Hills of the Horizon: Nun of the Above

Hills of the Horizon: Nun of the Above December 29, 2015

[Author’s Note:  My apologies for the ridiculously lengthy hiatus, and I hope to be writing about chronic health concerns and their relevance to practice and mysticism in an upcoming column.]

Start at the beginning.

No, before that.

Before that too.

Before there was a that.

Some Egyptian texts refer to the pre-creation as “Before there were two things.” What was there before there were two things? Nothing. Or, as the great sage Terry Pratchett put it in Lords and Ladies, “In the beginning there was nothing, which exploded.”

It was, however, a very specific nothing, and how we approach it in our theologies says a whole lot.

Starhawk in one of the early chapters of The Spiral Dance tells a myth: the Goddess, there, is described as “complete in herself”, beyond gender, as a singularity. This singularity remains undisturbed until there is an Other – the reflection seen in the mirror of space – and that reflection, drawn forth, freed, loved, introduces animation to the cosmos, the “completion” of the invisible cosmic now turned into something with motion, the reflection orbiting the originator, but being essentially other.
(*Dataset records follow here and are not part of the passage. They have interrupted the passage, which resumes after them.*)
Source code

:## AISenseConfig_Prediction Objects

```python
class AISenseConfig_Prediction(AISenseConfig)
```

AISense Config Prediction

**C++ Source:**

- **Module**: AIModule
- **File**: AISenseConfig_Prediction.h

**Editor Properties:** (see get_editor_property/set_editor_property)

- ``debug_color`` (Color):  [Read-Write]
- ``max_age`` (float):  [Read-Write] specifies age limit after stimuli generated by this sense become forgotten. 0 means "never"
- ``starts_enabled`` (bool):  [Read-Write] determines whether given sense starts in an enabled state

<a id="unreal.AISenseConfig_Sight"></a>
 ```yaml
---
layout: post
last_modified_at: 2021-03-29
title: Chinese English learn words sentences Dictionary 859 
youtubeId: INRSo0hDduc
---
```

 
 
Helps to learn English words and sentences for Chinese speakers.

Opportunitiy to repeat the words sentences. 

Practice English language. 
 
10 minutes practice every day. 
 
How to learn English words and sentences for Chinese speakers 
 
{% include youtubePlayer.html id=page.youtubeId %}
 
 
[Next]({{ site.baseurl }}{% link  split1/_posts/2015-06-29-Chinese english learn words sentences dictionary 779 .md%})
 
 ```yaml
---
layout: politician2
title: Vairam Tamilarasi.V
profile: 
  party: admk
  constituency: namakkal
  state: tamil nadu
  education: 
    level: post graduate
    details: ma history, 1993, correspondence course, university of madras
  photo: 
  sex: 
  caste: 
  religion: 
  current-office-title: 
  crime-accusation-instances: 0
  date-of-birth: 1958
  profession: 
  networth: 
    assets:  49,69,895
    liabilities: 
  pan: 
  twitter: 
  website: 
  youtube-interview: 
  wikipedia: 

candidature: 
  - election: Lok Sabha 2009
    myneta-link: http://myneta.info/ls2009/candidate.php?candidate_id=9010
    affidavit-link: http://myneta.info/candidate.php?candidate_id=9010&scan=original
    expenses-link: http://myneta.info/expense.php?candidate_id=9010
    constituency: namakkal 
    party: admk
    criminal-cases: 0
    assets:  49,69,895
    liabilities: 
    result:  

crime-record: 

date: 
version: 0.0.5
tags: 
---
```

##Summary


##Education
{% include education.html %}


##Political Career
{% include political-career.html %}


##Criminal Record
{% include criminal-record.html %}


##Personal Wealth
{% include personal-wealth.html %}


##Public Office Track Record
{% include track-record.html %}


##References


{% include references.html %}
That’s the core thing: that self without reflection, that self without the other, is not so much one thing as nothing; there is nothing that can be known without knowing difference. This is why one does not interrogate the average fish about the properties of water, after all.

a sunrise over the ocean
pattyjansen / pixabay.com

In Egyptian cosmology, the before-two-things is called the Nun. The Nun is visualised as a vast and entirely featureless ocean lying outside of reality. I cannot say it exists outside of reality, because reality is defined in this case as that which exists; the Nun is the font of existence and nonexistence both. No matter the size or scale of reality, the Nun is ineffably larger.

To this day, the fundamental truth that Aneris is the larger is apparent to all who compare the great number of things that do not exist with the comparatively small number of things that do exist.

– The Principia Discordia

This vast largeness is called “the father of the gods.” Rarely quite treated as a god itself, but as the potentiality from which the gods — and all of reality — emerge. From the nothingness that was the possibility of everything, a mound emerges; Something, upon that mound, creates Creation. Sometimes it is a flower that blooms, or a Power that speaks, or a falcon, or an arch of orgasm, but there, in the midst of maybe, an actual event happens, the first event, and after that comes everything.

(And here the Thelemites might all nod and murmur “zero equals two” among themselves, seeing the nothingness of potential becoming not one thing but necessarily two: perhaps creator and created, perhaps existence and reflection, but one thing alone is not different from the well of possibility.)

Water is sometimes called the “universal solvent:” more things dissolve in water than anything else. This makes it an excellent symbol for the Nun. It is the nature of unbeing that being can dissolve in it, can cease, can drift away. Some say that the goal (or at least a goal) of religion is to do the things that will delay this happening, or make it more difficult. That we must police the boundary between Being and Unbeing so that we can keep that which Is from fading away and ceasing.

But this boundary is not impermeable.

It can’t be.

You need to believe in things that aren’t true. How else can they become?
– Terry Pratchett, Hogfather

Creation emerged from the Nun in the beginning; but creation always emerges from the Nun. The thing did not exist, and then it did. Renewal flows from the Nun. Rebirth flows from the Nun. Restoration flows from the Nun. Change flows from the Nun.

In one way of approaching this myth, the birth of being came about through the actions of a set of Powers – it is difficult to call them ‘beings’ because their nature is of the Nun itself – which by inverting themselves and dying upon the threshold of possibility, they set and hold the boundary that allows for existence.

Nun and Naunet, the powers of formlessness, sacrificed to give us form.
Kek and Kauket, the powers of darkness, sacrificed to give us light.
Heh and Hauhet, the powers of infinity, sacrificed to give us bounds.
Amun and Amaunet, the powers of concealment, sacrificed to give us knowability.

These are the properties of the primordial, and their nature thus gives rise to the properties of the cosmos.